After seeing some translations for Chinese web novels pop up on Reddit, I thought that I could do the same exact thing, but better, and earn some quick popularity while also strengthening my writing skills.

It turned out that there were a lot of readers for translated web novels. It also turned out that you could build a business around translating these novels. And it finally turned out that publishers would be willing to acquire a company focused on translations.

And so at the ripe age of 18, I found myself as a founder with an exit. Or in my words, someone who got lucky. At the time though, I didn’t think any of the results were attributed to luck. Instead, I attributed my success to hard work and persistence.

Instead of relaxing, I wanted more. It wasn’t for some noble purpose. It was greed.

I struck at any opportunity for advancement. In my previous careers piece:

Celebrating the acquisition over a fancy meal, my only thoughts were around how I could build the company to be better. Like before, my motivation came from staying one step ahead of others rather than finding some specific view.

And so, I kept climbing. Since the acquisition, I left the company I founded, learned a bit of venture capital, joined another venture-backed startup, and started another company. One after another, I was searching for a view that was always a bit out of reach. Yet, as soon as I found any view, I would realize that I wanted something better, something higher. I was continuously climbing.

It’s really been the past few months where I slowed down both by circumstance and choice that I’ve gotten a chance to really examine what I was searching for and let the question of careers catch up to me. For so much of my life, I had been avoiding the question and simply been ambitious without ambition.

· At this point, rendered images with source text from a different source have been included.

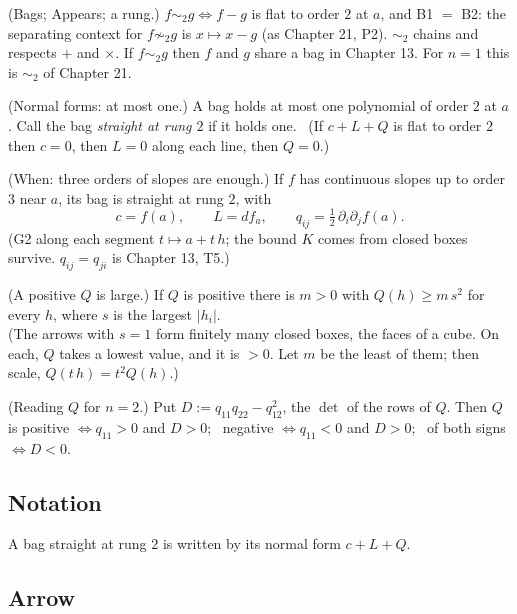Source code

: \begin{lines}
\item[\lab{P1}] (Bags; Appears; a rung.) $f \sim_2 g \iff f - g$ is flat to order $2$ at $a$, and B1 $=$ B2: the separating context for $f \not\sim_2 g$ is $x \mapsto x - g$ (as Chapter 21, P2). $\sim_2$ chains and respects $+$ and $\times$. If $f \sim_2 g$ then $f$ and $g$ share a bag in Chapter 13. For $n = 1$ this is $\sim_2$ of Chapter 21.
\item[\lab{P2}] (Normal forms: at most one.) A bag holds at most one polynomial of order $2$ at $a$. Call the bag \emph{straight at rung $2$} if it holds one. \ (If $c + L + Q$ is flat to order $2$ then $c = 0$, then $L = 0$ along each line, then $Q = 0$.)
\item[\lab{P3}] (When: three orders of slopes are enough.) If $f$ has continuous slopes up to order $3$ near $a$, its bag is straight at rung $2$, with
\[
c = f(a), \qquad L = df_a, \qquad q_{ij} = \tfrac12\,\partial_i \partial_j f(a) .
\]
(G2 along each segment $t \mapsto a + t\,h$; the bound $K$ comes from closed boxes survive. $q_{ij} = q_{ji}$ is Chapter 13, T5.)
\item[\lab{P4}] (A positive $Q$ is large.) If $Q$ is positive there is $m > 0$ with $Q(h) \ge m\,s^2$ for every $h$, where $s$ is the largest $|h_i|$. \\
(The arrows with $s = 1$ form finitely many closed boxes, the faces of a cube. On each, $Q$ takes a lowest value, and it is $> 0$. Let $m$ be the least of them; then scale, $Q(t\,h) = t^2 Q(h)$.)
\item[\lab{P5}] (Reading $Q$ for $n = 2$.) Put $D := q_{11} q_{22} - q_{12}^2$, the $\det$ of the rows of $Q$. Then $Q$ is positive $\iff q_{11} > 0$ and $D > 0$; \ negative $\iff q_{11} < 0$ and $D > 0$; \ of both signs $\iff D < 0$.
\end{lines}

\subsection*{Notation}

\begin{lines}
\item[\lab{N1}] A bag straight at rung $2$ is written by its normal form $c + L + Q$.
\end{lines}

\subsection*{Arrow}

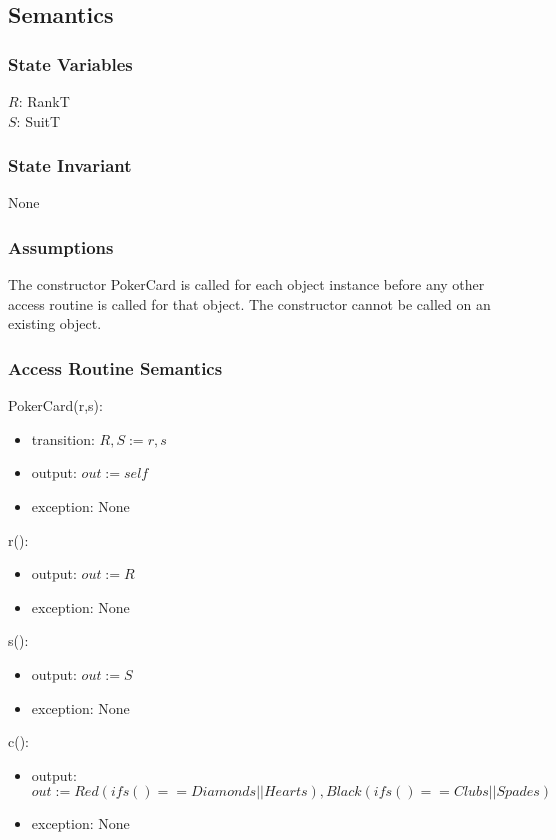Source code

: \documentclass[12pt]{article}
\begin{document}
\subsection* {Semantics}

\subsubsection* {State Variables}

$R$: RankT\\
$S$: SuitT

\subsubsection* {State Invariant}

None

\subsubsection* {Assumptions}

The constructor PokerCard is called for each object instance before any other
access routine is called for that object.  The constructor cannot be called on
an existing object.

\subsubsection* {Access Routine Semantics}

PokerCard(r,s):
\begin{itemize}
\item transition: $R, S := r, s$
\item output: $out := \mathit{self}$
\item exception: None
\end{itemize}

\noindent r():
\begin{itemize}
\item output: $out := R$
\item exception: None
\end{itemize}

\noindent s():
\begin{itemize}
\item output: $out := S$
\item exception: None
\end{itemize}

\noindent c():
\begin{itemize}
\item output: $out := Red(if s()==Diamonds||Hearts), Black(if s()==Clubs||Spades)$
\item exception: None
\end{itemize}
\end{document}
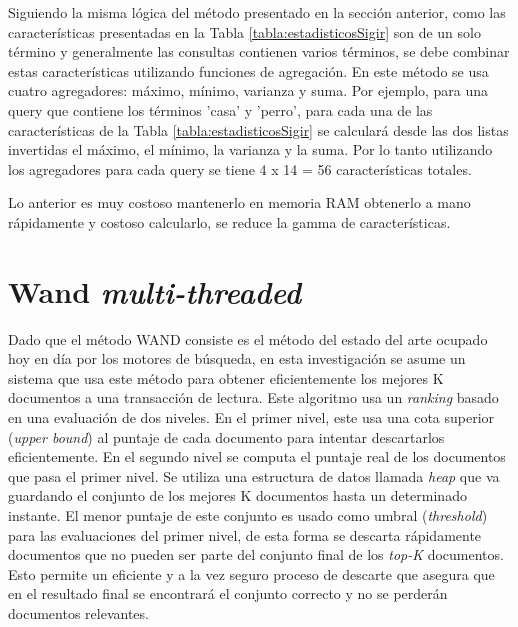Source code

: Siguiendo la misma lógica del método presentado en la sección anterior, como las características presentadas en la Tabla \ref{tabla:estadisticosSigir} son de un solo término y generalmente las consultas contienen varios términos, se debe combinar estas características utilizando funciones de agregación. En este método se usa cuatro agregadores: máximo, mínimo, varianza y suma. Por ejemplo, para una query que contiene los términos 'casa' y 'perro', para cada una de las características de la Tabla \ref{tabla:estadisticosSigir} se calculará desde las dos listas invertidas el máximo, el mínimo, la varianza y la suma. Por lo tanto utilizando los agregadores para cada query se tiene 4 x 14 = 56 características totales.

Lo anterior es muy costoso mantenerlo en memoria RAM  obtenerlo a mano rápidamente y costoso calcularlo, se reduce la gamma de características.







\section{Wand \textit{multi-threaded}}
\label{scheduling:wm}
Dado que el método WAND \citep{Broder:2003} consiste es el método del estado del arte ocupado hoy en día por los motores de búsqueda, en esta investigación se asume un sistema que usa este método para obtener eficientemente los mejores K documentos a una transacción de lectura. Este algoritmo usa un \textit{ranking} basado en una evaluación de dos niveles. En el primer nivel, este usa una cota superior (\textit{upper bound}) al puntaje de cada documento para intentar descartarlos eficientemente. En el segundo nivel se computa el puntaje real de los documentos que pasa el primer nivel. Se utiliza una estructura de datos llamada \textit{heap} que va guardando el conjunto de los mejores K documentos hasta un determinado instante. El menor puntaje de este conjunto es usado como umbral (\textit{threshold}) para las evaluaciones del primer nivel, de esta forma se descarta rápidamente documentos que no pueden ser parte del conjunto final de los \textit{top-K} documentos. Esto permite un eficiente y a la vez seguro proceso de descarte que asegura que en el resultado final se encontrará el conjunto correcto y no se perderán documentos relevantes.

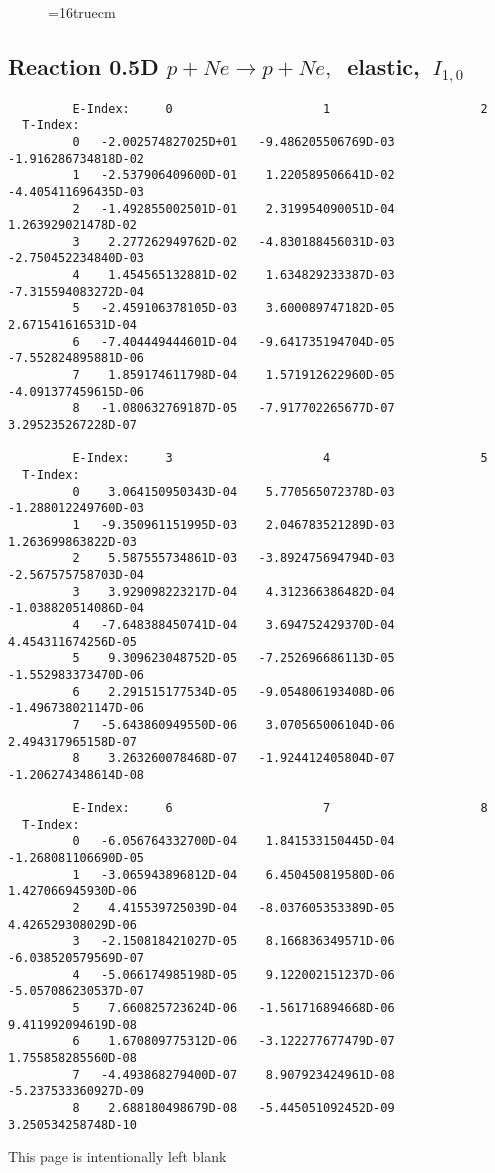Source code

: \documentclass[12pt]{article}
\begin{document}
\begin{figure} \label{0.5T}
\epsfxsize=16truecm
\end{figure}
\newpage

\subsection{
Reaction 0.5D  $p + Ne \rightarrow p + Ne ,\ $
 elastic, $\  I_{1,0}$
}

\begin{small}\begin{verbatim}
         E-Index:     0                     1                     2
  T-Index:
         0   -2.002574827025D+01   -9.486205506769D-03   -1.916286734818D-02
         1   -2.537906409600D-01    1.220589506641D-02   -4.405411696435D-03
         2   -1.492855002501D-01    2.319954090051D-04    1.263929021478D-02
         3    2.277262949762D-02   -4.830188456031D-03   -2.750452234840D-03
         4    1.454565132881D-02    1.634829233387D-03   -7.315594083272D-04
         5   -2.459106378105D-03    3.600089747182D-05    2.671541616531D-04
         6   -7.404449444601D-04   -9.641735194704D-05   -7.552824895881D-06
         7    1.859174611798D-04    1.571912622960D-05   -4.091377459615D-06
         8   -1.080632769187D-05   -7.917702265677D-07    3.295235267228D-07
 
         E-Index:     3                     4                     5
  T-Index:
         0    3.064150950343D-04    5.770565072378D-03   -1.288012249760D-03
         1   -9.350961151995D-03    2.046783521289D-03    1.263699863822D-03
         2    5.587555734861D-03   -3.892475694794D-03   -2.567575758703D-04
         3    3.929098223217D-04    4.312366386482D-04   -1.038820514086D-04
         4   -7.648388450741D-04    3.694752429370D-04    4.454311674256D-05
         5    9.309623048752D-05   -7.252696686113D-05   -1.552983373470D-06
         6    2.291515177534D-05   -9.054806193408D-06   -1.496738021147D-06
         7   -5.643860949550D-06    3.070565006104D-06    2.494317965158D-07
         8    3.263260078468D-07   -1.924412405804D-07   -1.206274348614D-08
 
         E-Index:     6                     7                     8
  T-Index:
         0   -6.056764332700D-04    1.841533150445D-04   -1.268081106690D-05
         1   -3.065943896812D-04    6.450450819580D-06    1.427066945930D-06
         2    4.415539725039D-04   -8.037605353389D-05    4.426529308029D-06
         3   -2.150818421027D-05    8.166836349571D-06   -6.038520579569D-07
         4   -5.066174985198D-05    9.122002151237D-06   -5.057086230537D-07
         5    7.660825723624D-06   -1.561716894668D-06    9.411992094619D-08
         6    1.670809775312D-06   -3.122277677479D-07    1.755858285560D-08
         7   -4.493868279400D-07    8.907923424961D-08   -5.237533360927D-09
         8    2.688180498679D-08   -5.445051092452D-09    3.250534258748D-10

\end{verbatim}\end{small}
\newpage
This page is intentionally left blank
\newpage
\end{document}
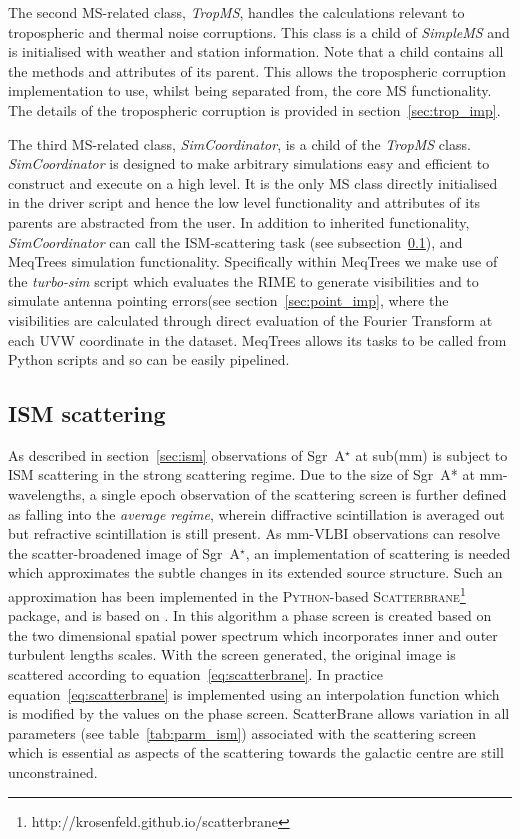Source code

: The second MS-related class, \emph{TropMS}, handles the calculations relevant to tropospheric and thermal noise corruptions. This class is a child of {\it SimpleMS} and is initialised with weather and station information. Note that a child contains all the methods and attributes of its parent. This allows the tropospheric corruption implementation to use, whilst being separated from, the core MS functionality. The details of the tropospheric corruption is provided in section~\ref{sec:trop_imp}. 

The third MS-related class, \emph{SimCoordinator}, is a child of the {\it TropMS} class. {\it SimCoordinator} is designed to make arbitrary simulations easy and efficient to construct and execute on a high level. It is the only MS class directly initialised in the driver script and hence the low level functionality and attributes of its parents are abstracted from the user. In addition to inherited functionality, {\it SimCoordinator} can call the ISM-scattering task (see subsection~\ref{sec:ism_imp}), and {\sc MeqTrees} simulation functionality.
Specifically within {\sc MeqTrees} we make use of the {\it turbo-sim} script which evaluates the RIME to generate visibilities and to simulate antenna pointing errors(see section~\ref{sec:point_imp}, where the visibilities are calculated through direct evaluation of the Fourier Transform at each UVW coordinate in the dataset. {\sc MeqTrees} allows its tasks to be called from {\sc Python} scripts and so can be easily pipelined.
 

\subsection{ISM scattering}\label{sec:ism_imp}

As described in section~\ref{sec:ism} observations of Sgr~A$^\star$ at sub(mm) is subject to ISM scattering in the strong scattering regime. Due to the size of Sgr~A* at mm-wavelengths, a single epoch observation of the scattering screen is further defined as falling into the \emph{average regime}, wherein diffractive scintillation is averaged out but refractive scintillation is still present. As mm-VLBI observations can resolve the scatter-broadened image of Sgr~A$^\star$, an implementation of scattering is needed which approximates the subtle changes in its extended source structure. Such an approximation has been implemented in the \textsc{Python}-based \textsc{Scatterbrane}\footnote{http://krosenfeld.github.io/scatterbrane} package, and is based on \citet*{Johnson_2015a}. In this algorithm a phase screen is created based on the two dimensional spatial power spectrum  \citep*[see][Appendix C]{Johnson_2015a} which incorporates inner and outer turbulent lengths scales. With the screen generated, the original image is scattered according to equation~\ref{eq:scatterbrane}. In practice equation~\ref{eq:scatterbrane} is implemented using an interpolation function which is modified by the values on the phase screen. {\sc ScatterBrane} allows variation in all parameters (see table~\ref{tab:parm_ism}) associated with the scattering screen which is essential as aspects of the scattering towards the galactic centre are still unconstrained.

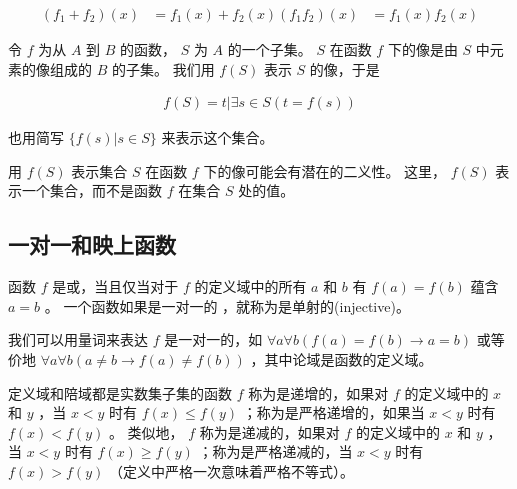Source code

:{{\begin{defines}
            \begin{align*}
                (f_1 + f_2)(x) &= f_1(x) + f_2(x)
                (f_1f_2)(x) &= f_1(x)f_2(x)
            \end{align*}
        \end{defines}

        \begin{defines}
            令 $f$ 为从 $A$ 到 $B$ 的函数， $S$ 为 $A$ 的一个子集。
            $S$ 在函数 $f$ 下的像是由 $S$ 中元素的像组成的 $B$ 的子集。
            我们用 $f(S)$ 表示 $S$ 的像，于是

            \begin{align*}
                f(S) = {t | \exists s \in S (t = f(s))}
            \end{align*}

            也用简写 $\{f(s) | s \in S\}$ 来表示这个集合。
        \end{defines}

        \begin{defines}
            用 $f(S)$ 表示集合 $S$ 在函数 $f$ 下的像可能会有潜在的二义性。
            这里， $f(S)$ 表示一个集合，而不是函数 $f$ 在集合 $S$ 处的值。
        \end{defines}
    }

    \subsection{一对一和映上函数}
    {
        \begin{defines}
            函数 $f$ 是或，当且仅当对于 $f$ 的定义域中的所有 $a$ 和 $b$ 有 $f(a) = f(b)$ 蕴含 $a = b$ 。
            一个函数如果是一对一的 ，就称为是单射的(injective)。
        \end{defines}

        \begin{defines}
            我们可以用量词来表达 $f$ 是一对一的，如 $\forall a \forall b (f(a) = f(b) \rightarrow a = b)$ 或等价地 $\forall a \forall b (a \neq b \rightarrow f(a) \neq f(b))$ ，其中论域是函数的定义域。
        \end{defines}

        \begin{defines}
            定义域和陪域都是实数集子集的函数 $f$ 称为是递增的，如果对 $f$ 的定义域中的 $x$ 和 $y$ ，当 $x < y$ 时有 $f(x) \leq f(y)$ ；称为是严格递增的，如果当 $x < y$ 时有 $f(x) < f(y)$ 。
            类似地， $f$ 称为是递减的，如果对 $f$ 的定义域中的 $x$ 和 $y$ ，当 $x < y$ 时有 $f(x) \geq f(y)$ ；称为是严格递减的，当 $x < y$ 时有 $f(x) > f(y)$ （定义中严格一次意味着严格不等式）。
        \end{defines}

}}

In the moment, it felt like I was competing with a hundred different versions of myself. My first thought after hearing things like someone getting promoted or some startup raising a large round was, “what can I do to be in that position?”

The answers that I came to were of the “work harder” and “look for a better problem” variety.

Ambitiousness is the search for more. There’s no purpose for behind the journey. It’s grasping for a better future without making any opportunities.

I can’t chalk the past few years as a total waste. I learned a lot about business, life, and myself during this time.

But I did feel deeply unhappy during these few years.

And… happiness?

Whenever I come across good writing, I get the impression that the author has his or her life together. Here’s an exception, I’m still trying to figure things out. I didn’t magically become happy by learning the difference between ambition and ambitiousness.

Ambition (and thereby happiness) isn’t something that can be willed into existence. Looking at it from another angle, maybe ambition is only possible from sheer willpower. Confusing right?

In some ways, I’m once again in high school, surrounded by smarter classmates. Try as I might, I’m not too sure what I want to do.

Maybe, one day, I’ll sell my League accounts and find ambition again. [1]

Thanks to Yang and Lauren for reading through early drafts as I tried to understand the weird thing called ambition.

Footnotes

[0] If you’ve finished this post, there’s a pretty big question that I leave unanswered - “Can you find happiness outside of ambition or ambitiousness?”

No. I don’t think you can find sustained happiness without ambition.

I’ve spent thousands of hours on League. I poured through patch notes, read build orders, and watched the professional play the game.

In the moment, I was having fun. Whether it was playing the game at midnight in college or watching LCS with friends, I was happy.

Eventually, things calm down. It’s suddenly 2 AM and I start to regret the series of poor life choices that led me to play League at midnight. I’m certainly not happy anymore.

Perhaps, ambition is just the yardstick we measure ourselves by and we find happiness as we edge our way up.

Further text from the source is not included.